El Rey ha expuesto como ejemplo del respeto, el consenso y la reconciliación la Constitución española de 1978, y ha enfatizado que fue "refrendada por el pueblo español en el ejercicio de su soberanía". Y ha expuesto España como hoja de ruta a seguir por Cuba. "En ese proceso de cambio en el que está inmersa Cuba, nosotros, Señor Presidente, queremos acompañarles; y queremos hacerlo sobre la base del respeto y sobre la base de la propia experiencia".

LA TRISTE RÉPLICA DE DÍAZ-CANEL

Aunque no estaba previsto que el presidente cubano pronunciara unas palabras en esta cena oficial, la interpelación del Rey no le ha dejado otra opción que recoger el guante haciéndose el desentendido. Ha aplaudido la intervención y luego ha subido al escenario para pronunciar un torpe discurso defendiendo la "soberanía": "Somos una sociedad que se renueva, evoluciona y avanza preservando al mismo tiempo sus tradiciones y valores y defendiendo sus derechos. Nos guían principios claros de independencia y soberanía con la certeza de un camino dirigido hacia un mayor bienestar para nuestro pueblo".

 "En este camino que por voluntad propia hemos elegido es importante contar con el acompañamiento de verdaderos amigos en el mundo y los españoles se encuentran entre ellos. Somos hoy un ejemplo de lo que la voluntad compartida y el respeto mutuo pueden aportar a una relación sólida" --aseguró Díaz-Canel.

El presidente cubano sí ha querido agradecer expresamente el apoyo de España, en consonancia con el de la Unión Europea, en su rechazo a las nuevas medidas impuestas por la Administración de EEUU que acrecientan el embargo y abren la vía a interponer demandas a empresas extranjeras que operan en la isla.

Según el diario El País, "mientras el Monarca español hablaba de cambios políticos hacia un régimen democrático, pluralista y respetuoso con los derechos fundamentales; el presidente cubano parecía limitarse a reformas exclusivamente económicas."
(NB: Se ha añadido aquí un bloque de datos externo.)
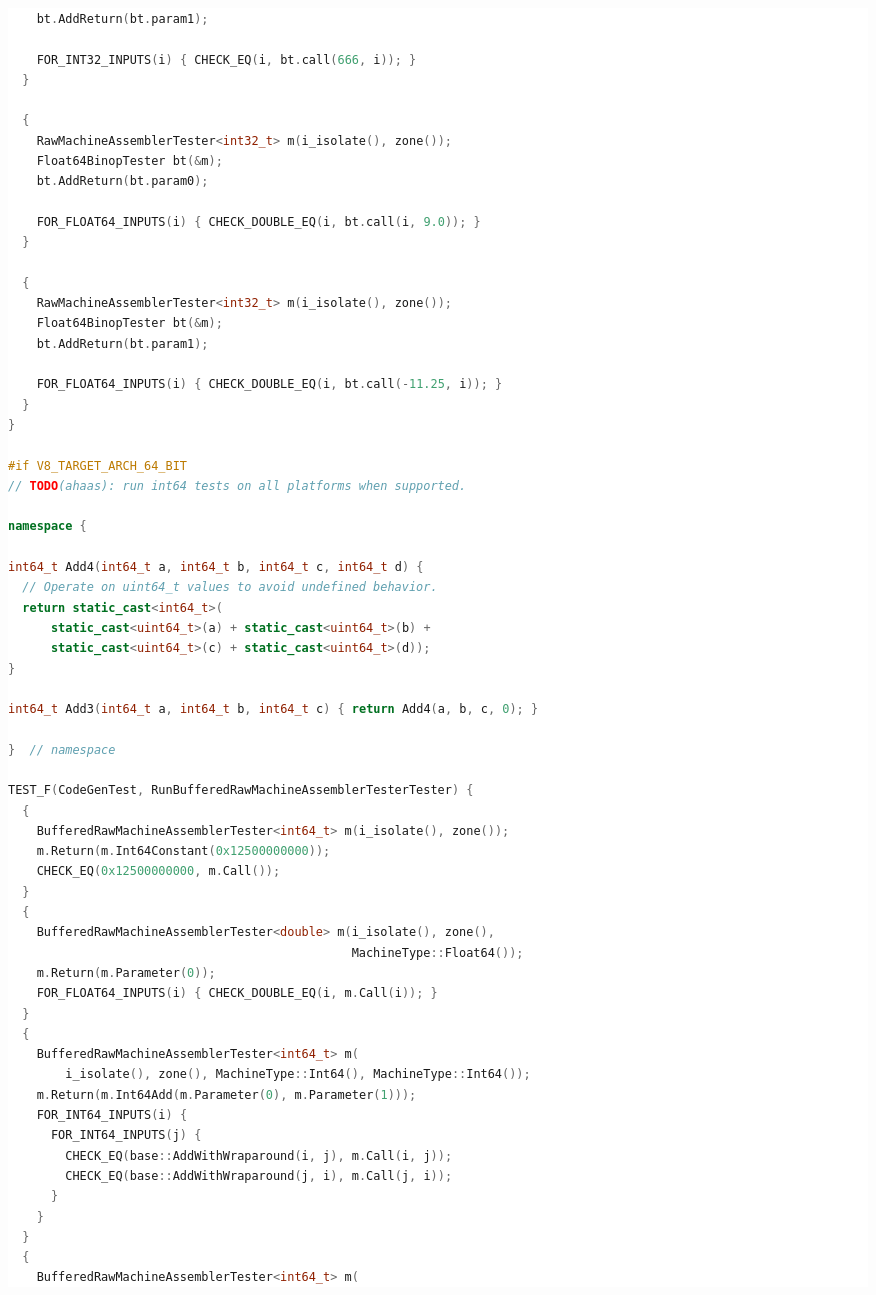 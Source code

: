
 ```cpp
    bt.AddReturn(bt.param1);

    FOR_INT32_INPUTS(i) { CHECK_EQ(i, bt.call(666, i)); }
  }

  {
    RawMachineAssemblerTester<int32_t> m(i_isolate(), zone());
    Float64BinopTester bt(&m);
    bt.AddReturn(bt.param0);

    FOR_FLOAT64_INPUTS(i) { CHECK_DOUBLE_EQ(i, bt.call(i, 9.0)); }
  }

  {
    RawMachineAssemblerTester<int32_t> m(i_isolate(), zone());
    Float64BinopTester bt(&m);
    bt.AddReturn(bt.param1);

    FOR_FLOAT64_INPUTS(i) { CHECK_DOUBLE_EQ(i, bt.call(-11.25, i)); }
  }
}

#if V8_TARGET_ARCH_64_BIT
// TODO(ahaas): run int64 tests on all platforms when supported.

namespace {

int64_t Add4(int64_t a, int64_t b, int64_t c, int64_t d) {
  // Operate on uint64_t values to avoid undefined behavior.
  return static_cast<int64_t>(
      static_cast<uint64_t>(a) + static_cast<uint64_t>(b) +
      static_cast<uint64_t>(c) + static_cast<uint64_t>(d));
}

int64_t Add3(int64_t a, int64_t b, int64_t c) { return Add4(a, b, c, 0); }

}  // namespace

TEST_F(CodeGenTest, RunBufferedRawMachineAssemblerTesterTester) {
  {
    BufferedRawMachineAssemblerTester<int64_t> m(i_isolate(), zone());
    m.Return(m.Int64Constant(0x12500000000));
    CHECK_EQ(0x12500000000, m.Call());
  }
  {
    BufferedRawMachineAssemblerTester<double> m(i_isolate(), zone(),
                                                MachineType::Float64());
    m.Return(m.Parameter(0));
    FOR_FLOAT64_INPUTS(i) { CHECK_DOUBLE_EQ(i, m.Call(i)); }
  }
  {
    BufferedRawMachineAssemblerTester<int64_t> m(
        i_isolate(), zone(), MachineType::Int64(), MachineType::Int64());
    m.Return(m.Int64Add(m.Parameter(0), m.Parameter(1)));
    FOR_INT64_INPUTS(i) {
      FOR_INT64_INPUTS(j) {
        CHECK_EQ(base::AddWithWraparound(i, j), m.Call(i, j));
        CHECK_EQ(base::AddWithWraparound(j, i), m.Call(j, i));
      }
    }
  }
  {
    BufferedRawMachineAssemblerTester<int64_t> m(
```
Antes de la cena con Díaz-Canel, el Rey y la Reina se han reunido con 22 representantes de la sociedad civil cubana, desde emprendedores y dueños de negocios privados, como el propietario del restaurante La Guarida, Enrique Núñez, hasta periodistas de medios digitales independientes y artistas y escritores como Jorge Perugorría o Leonardo Padura, premio Príncipe de Asturias.

Hasta el momento, ni Cubadebate ni Granma, medios en los que circula la versión oficialista del acontecer noticioso, han hecho la menos referencia al discurso del monarca español.